# [What you have to do]
Produce an exact copy of all the data below, dropping every image.

(Information)

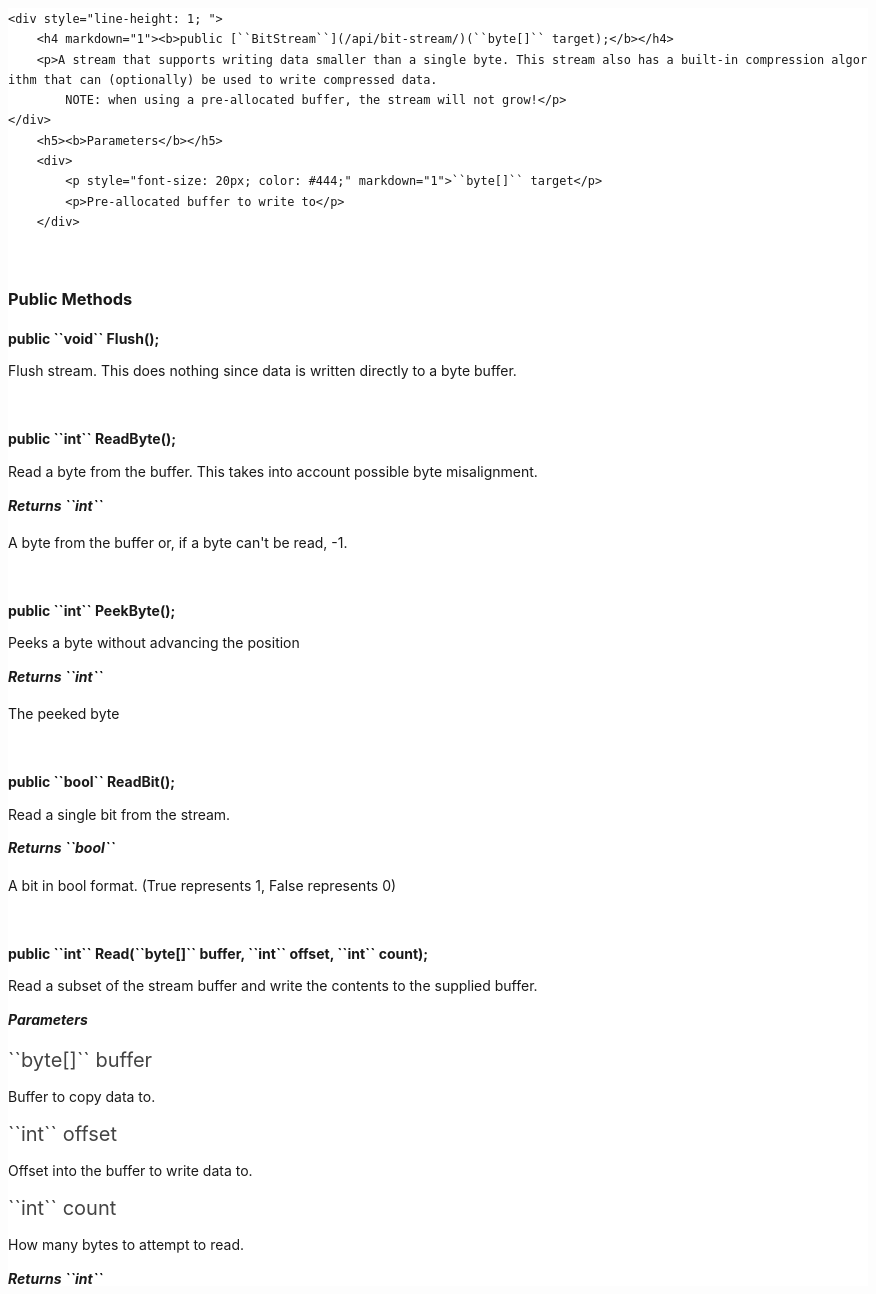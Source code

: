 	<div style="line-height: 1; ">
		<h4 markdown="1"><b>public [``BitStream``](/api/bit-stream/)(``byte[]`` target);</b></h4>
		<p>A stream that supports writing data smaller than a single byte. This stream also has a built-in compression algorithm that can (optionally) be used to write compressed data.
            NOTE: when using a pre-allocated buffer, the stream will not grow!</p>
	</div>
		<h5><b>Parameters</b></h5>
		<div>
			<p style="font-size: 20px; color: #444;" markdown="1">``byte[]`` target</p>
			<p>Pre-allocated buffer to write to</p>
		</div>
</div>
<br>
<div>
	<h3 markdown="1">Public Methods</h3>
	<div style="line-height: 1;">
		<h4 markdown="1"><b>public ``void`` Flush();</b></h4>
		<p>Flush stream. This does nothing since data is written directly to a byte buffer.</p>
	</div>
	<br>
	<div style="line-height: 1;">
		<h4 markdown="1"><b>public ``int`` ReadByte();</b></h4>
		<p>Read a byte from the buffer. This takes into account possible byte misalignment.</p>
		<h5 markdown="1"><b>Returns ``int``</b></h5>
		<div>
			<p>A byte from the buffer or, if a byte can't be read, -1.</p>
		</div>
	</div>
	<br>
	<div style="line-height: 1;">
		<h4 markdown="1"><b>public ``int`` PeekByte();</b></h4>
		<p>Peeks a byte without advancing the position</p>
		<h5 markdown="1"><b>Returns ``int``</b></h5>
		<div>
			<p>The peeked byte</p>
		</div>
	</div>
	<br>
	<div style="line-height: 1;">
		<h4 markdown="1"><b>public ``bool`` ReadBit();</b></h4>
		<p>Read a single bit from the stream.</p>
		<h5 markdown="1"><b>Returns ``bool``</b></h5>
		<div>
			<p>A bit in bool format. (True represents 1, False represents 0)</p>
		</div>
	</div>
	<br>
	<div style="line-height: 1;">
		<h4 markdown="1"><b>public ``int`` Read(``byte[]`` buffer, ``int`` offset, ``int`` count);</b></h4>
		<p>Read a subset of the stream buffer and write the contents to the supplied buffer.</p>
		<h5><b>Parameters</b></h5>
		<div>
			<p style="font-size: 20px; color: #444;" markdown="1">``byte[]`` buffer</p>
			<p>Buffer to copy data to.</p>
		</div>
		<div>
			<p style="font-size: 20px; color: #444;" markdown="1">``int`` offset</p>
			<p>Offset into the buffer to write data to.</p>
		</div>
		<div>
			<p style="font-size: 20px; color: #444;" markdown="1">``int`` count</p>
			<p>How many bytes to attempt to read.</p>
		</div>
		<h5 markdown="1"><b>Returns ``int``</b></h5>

(End Information)

# [Answer to this problem]
Source code

: 	<div style="line-height: 1; ">
		<h4 markdown="1"><b>public [``BitStream``](/api/bit-stream/)(``byte[]`` target);</b></h4>
		<p>A stream that supports writing data smaller than a single byte. This stream also has a built-in compression algorithm that can (optionally) be used to write compressed data.
            NOTE: when using a pre-allocated buffer, the stream will not grow!</p>
	</div>
		<h5><b>Parameters</b></h5>
		<div>
			<p style="font-size: 20px; color: #444;" markdown="1">``byte[]`` target</p>
			<p>Pre-allocated buffer to write to</p>
		</div>
</div>
<br>
<div>
	<h3 markdown="1">Public Methods</h3>
	<div style="line-height: 1;">
		<h4 markdown="1"><b>public ``void`` Flush();</b></h4>
		<p>Flush stream. This does nothing since data is written directly to a byte buffer.</p>
	</div>
	<br>
	<div style="line-height: 1;">
		<h4 markdown="1"><b>public ``int`` ReadByte();</b></h4>
		<p>Read a byte from the buffer. This takes into account possible byte misalignment.</p>
		<h5 markdown="1"><b>Returns ``int``</b></h5>
		<div>
			<p>A byte from the buffer or, if a byte can't be read, -1.</p>
		</div>
	</div>
	<br>
	<div style="line-height: 1;">
		<h4 markdown="1"><b>public ``int`` PeekByte();</b></h4>
		<p>Peeks a byte without advancing the position</p>
		<h5 markdown="1"><b>Returns ``int``</b></h5>
		<div>
			<p>The peeked byte</p>
		</div>
	</div>
	<br>
	<div style="line-height: 1;">
		<h4 markdown="1"><b>public ``bool`` ReadBit();</b></h4>
		<p>Read a single bit from the stream.</p>
		<h5 markdown="1"><b>Returns ``bool``</b></h5>
		<div>
			<p>A bit in bool format. (True represents 1, False represents 0)</p>
		</div>
	</div>
	<br>
	<div style="line-height: 1;">
		<h4 markdown="1"><b>public ``int`` Read(``byte[]`` buffer, ``int`` offset, ``int`` count);</b></h4>
		<p>Read a subset of the stream buffer and write the contents to the supplied buffer.</p>
		<h5><b>Parameters</b></h5>
		<div>
			<p style="font-size: 20px; color: #444;" markdown="1">``byte[]`` buffer</p>
			<p>Buffer to copy data to.</p>
		</div>
		<div>
			<p style="font-size: 20px; color: #444;" markdown="1">``int`` offset</p>
			<p>Offset into the buffer to write data to.</p>
		</div>
		<div>
			<p style="font-size: 20px; color: #444;" markdown="1">``int`` count</p>
			<p>How many bytes to attempt to read.</p>
		</div>
		<h5 markdown="1"><b>Returns ``int``</b></h5>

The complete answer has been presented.